Data entries:
◆ ◆ ◆ ◆ ◆

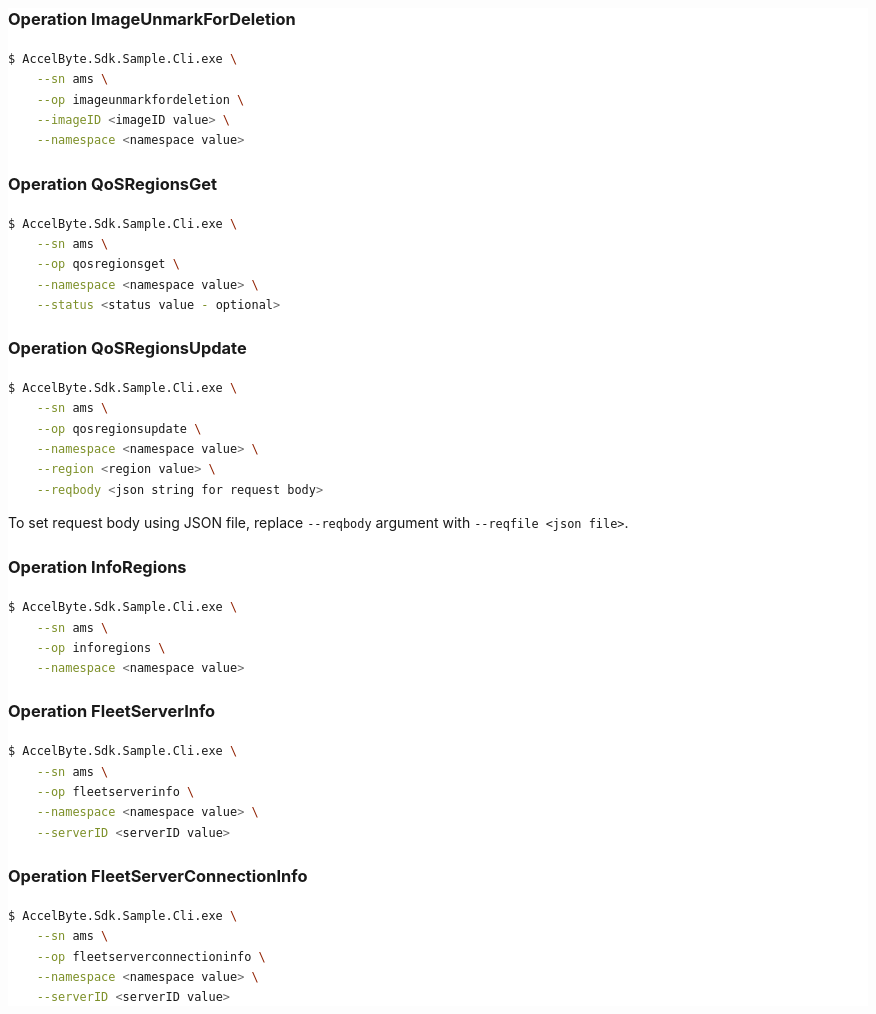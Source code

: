 ### Operation ImageUnmarkForDeletion
```sh
$ AccelByte.Sdk.Sample.Cli.exe \
    --sn ams \
    --op imageunmarkfordeletion \
    --imageID <imageID value> \
    --namespace <namespace value>
```

### Operation QoSRegionsGet
```sh
$ AccelByte.Sdk.Sample.Cli.exe \
    --sn ams \
    --op qosregionsget \
    --namespace <namespace value> \
    --status <status value - optional>
```

### Operation QoSRegionsUpdate
```sh
$ AccelByte.Sdk.Sample.Cli.exe \
    --sn ams \
    --op qosregionsupdate \
    --namespace <namespace value> \
    --region <region value> \
    --reqbody <json string for request body>
```
To set request body using JSON file, replace `--reqbody` argument with `--reqfile <json file>`.

### Operation InfoRegions
```sh
$ AccelByte.Sdk.Sample.Cli.exe \
    --sn ams \
    --op inforegions \
    --namespace <namespace value>
```

### Operation FleetServerInfo
```sh
$ AccelByte.Sdk.Sample.Cli.exe \
    --sn ams \
    --op fleetserverinfo \
    --namespace <namespace value> \
    --serverID <serverID value>
```

### Operation FleetServerConnectionInfo
```sh
$ AccelByte.Sdk.Sample.Cli.exe \
    --sn ams \
    --op fleetserverconnectioninfo \
    --namespace <namespace value> \
    --serverID <serverID value>
```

◆ ◆ ◆ ◆ ◆

Work instructions => Copy, from the lines above, each one that holds "Operation".

Solution to the problem =>
: ### Operation ImageUnmarkForDeletion
### Operation QoSRegionsGet
### Operation QoSRegionsUpdate
### Operation InfoRegions
### Operation FleetServerInfo
### Operation FleetServerConnectionInfo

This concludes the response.